(Recorded data)
══════════════════════════════

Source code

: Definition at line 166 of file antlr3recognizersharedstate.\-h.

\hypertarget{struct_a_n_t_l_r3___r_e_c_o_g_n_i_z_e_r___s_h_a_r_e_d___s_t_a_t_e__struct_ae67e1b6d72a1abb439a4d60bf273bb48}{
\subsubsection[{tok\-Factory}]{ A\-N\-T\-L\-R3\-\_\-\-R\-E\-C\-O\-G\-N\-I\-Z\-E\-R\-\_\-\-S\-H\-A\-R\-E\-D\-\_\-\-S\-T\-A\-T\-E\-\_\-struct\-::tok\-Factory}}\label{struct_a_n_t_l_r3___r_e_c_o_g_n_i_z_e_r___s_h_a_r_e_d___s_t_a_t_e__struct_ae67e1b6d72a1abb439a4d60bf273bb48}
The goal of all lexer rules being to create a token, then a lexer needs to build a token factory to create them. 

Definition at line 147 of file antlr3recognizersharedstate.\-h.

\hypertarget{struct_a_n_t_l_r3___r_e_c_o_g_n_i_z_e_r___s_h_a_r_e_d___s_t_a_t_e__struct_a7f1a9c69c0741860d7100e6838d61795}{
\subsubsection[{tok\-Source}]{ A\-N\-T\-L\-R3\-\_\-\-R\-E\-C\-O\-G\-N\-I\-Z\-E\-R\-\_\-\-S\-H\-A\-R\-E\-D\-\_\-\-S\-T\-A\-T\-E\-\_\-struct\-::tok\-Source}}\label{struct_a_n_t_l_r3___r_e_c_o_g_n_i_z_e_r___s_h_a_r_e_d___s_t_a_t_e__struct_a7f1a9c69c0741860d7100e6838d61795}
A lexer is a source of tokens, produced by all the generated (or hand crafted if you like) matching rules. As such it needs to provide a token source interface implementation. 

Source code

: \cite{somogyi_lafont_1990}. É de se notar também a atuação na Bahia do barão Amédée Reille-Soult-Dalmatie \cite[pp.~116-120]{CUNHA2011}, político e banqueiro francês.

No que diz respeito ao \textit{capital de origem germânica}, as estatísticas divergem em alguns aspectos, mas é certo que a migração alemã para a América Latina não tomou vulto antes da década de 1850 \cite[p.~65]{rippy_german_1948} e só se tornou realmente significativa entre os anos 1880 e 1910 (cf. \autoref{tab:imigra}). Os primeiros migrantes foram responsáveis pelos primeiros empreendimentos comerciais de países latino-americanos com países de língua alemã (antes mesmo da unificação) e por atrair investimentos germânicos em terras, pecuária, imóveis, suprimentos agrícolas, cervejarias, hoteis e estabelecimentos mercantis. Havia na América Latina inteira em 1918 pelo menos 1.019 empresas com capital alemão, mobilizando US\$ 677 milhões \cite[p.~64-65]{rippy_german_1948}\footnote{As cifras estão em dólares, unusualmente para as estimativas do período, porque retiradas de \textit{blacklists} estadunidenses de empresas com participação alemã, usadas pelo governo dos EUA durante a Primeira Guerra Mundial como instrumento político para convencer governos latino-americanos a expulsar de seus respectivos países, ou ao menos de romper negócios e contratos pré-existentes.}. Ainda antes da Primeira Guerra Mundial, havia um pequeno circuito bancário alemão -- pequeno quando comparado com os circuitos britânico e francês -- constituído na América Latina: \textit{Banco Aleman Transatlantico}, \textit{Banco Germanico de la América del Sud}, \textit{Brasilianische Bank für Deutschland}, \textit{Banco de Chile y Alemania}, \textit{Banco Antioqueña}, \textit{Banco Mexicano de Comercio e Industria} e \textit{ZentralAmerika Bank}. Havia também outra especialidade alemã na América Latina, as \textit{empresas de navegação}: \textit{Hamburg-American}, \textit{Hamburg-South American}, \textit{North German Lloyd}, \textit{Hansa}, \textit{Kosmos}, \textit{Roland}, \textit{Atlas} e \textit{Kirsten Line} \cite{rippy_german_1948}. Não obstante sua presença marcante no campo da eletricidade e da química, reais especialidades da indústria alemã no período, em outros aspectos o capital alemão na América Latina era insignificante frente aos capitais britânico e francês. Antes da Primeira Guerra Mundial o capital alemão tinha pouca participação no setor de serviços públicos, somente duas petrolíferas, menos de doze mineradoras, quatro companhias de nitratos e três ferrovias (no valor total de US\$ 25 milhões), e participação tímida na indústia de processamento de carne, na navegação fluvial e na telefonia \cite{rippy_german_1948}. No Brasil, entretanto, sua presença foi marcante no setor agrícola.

══════════════════════════════

### TASK TO CARRY OUT
Reproduce the lines above, beginning at the line with "Definition at line 147" and stopping after the line with "e banqueiro francês.", exactly as they are.

### EXERCISE RESPONSE
Definition at line 147 of file antlr3recognizersharedstate.\-h.

\hypertarget{struct_a_n_t_l_r3___r_e_c_o_g_n_i_z_e_r___s_h_a_r_e_d___s_t_a_t_e__struct_a7f1a9c69c0741860d7100e6838d61795}{
\subsubsection[{tok\-Source}]{ A\-N\-T\-L\-R3\-\_\-\-R\-E\-C\-O\-G\-N\-I\-Z\-E\-R\-\_\-\-S\-H\-A\-R\-E\-D\-\_\-\-S\-T\-A\-T\-E\-\_\-struct\-::tok\-Source}}\label{struct_a_n_t_l_r3___r_e_c_o_g_n_i_z_e_r___s_h_a_r_e_d___s_t_a_t_e__struct_a7f1a9c69c0741860d7100e6838d61795}
A lexer is a source of tokens, produced by all the generated (or hand crafted if you like) matching rules. As such it needs to provide a token source interface implementation. 

Source code

: \cite{somogyi_lafont_1990}. É de se notar também a atuação na Bahia do barão Amédée Reille-Soult-Dalmatie \cite[pp.~116-120]{CUNHA2011}, político e banqueiro francês.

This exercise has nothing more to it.